Document images with source code
※ ※ ※

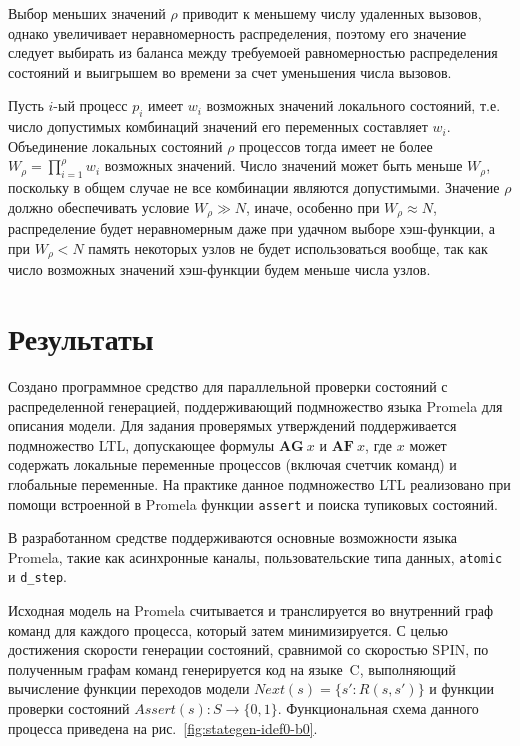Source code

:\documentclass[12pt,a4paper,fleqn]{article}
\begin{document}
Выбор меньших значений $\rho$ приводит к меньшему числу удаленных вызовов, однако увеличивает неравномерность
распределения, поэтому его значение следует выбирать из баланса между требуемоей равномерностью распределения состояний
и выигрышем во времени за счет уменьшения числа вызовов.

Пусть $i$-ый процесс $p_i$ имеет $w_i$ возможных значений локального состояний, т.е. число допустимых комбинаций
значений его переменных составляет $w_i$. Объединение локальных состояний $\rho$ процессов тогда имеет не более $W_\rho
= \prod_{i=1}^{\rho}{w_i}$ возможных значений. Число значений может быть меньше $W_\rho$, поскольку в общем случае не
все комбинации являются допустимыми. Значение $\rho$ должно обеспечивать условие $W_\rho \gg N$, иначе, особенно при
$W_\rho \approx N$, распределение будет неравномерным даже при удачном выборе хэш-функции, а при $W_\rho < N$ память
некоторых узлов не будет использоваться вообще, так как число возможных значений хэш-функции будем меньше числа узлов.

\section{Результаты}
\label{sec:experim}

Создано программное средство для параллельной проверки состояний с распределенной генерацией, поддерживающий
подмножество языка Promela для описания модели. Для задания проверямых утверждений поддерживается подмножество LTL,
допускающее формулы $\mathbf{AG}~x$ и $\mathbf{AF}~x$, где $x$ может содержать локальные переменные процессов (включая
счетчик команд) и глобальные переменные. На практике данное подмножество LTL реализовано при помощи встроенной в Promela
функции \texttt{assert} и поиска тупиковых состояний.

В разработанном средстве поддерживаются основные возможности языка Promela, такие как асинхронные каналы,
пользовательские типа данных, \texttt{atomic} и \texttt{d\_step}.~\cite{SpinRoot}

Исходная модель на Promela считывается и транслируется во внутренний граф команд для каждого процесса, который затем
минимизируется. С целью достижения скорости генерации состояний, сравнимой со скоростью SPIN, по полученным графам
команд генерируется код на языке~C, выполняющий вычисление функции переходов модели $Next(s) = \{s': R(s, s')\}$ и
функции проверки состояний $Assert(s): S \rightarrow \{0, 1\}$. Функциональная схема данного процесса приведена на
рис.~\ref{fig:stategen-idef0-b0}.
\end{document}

※ ※ ※

Report only how many lines in the entries contain "процессов".

▶ _RESULT_
2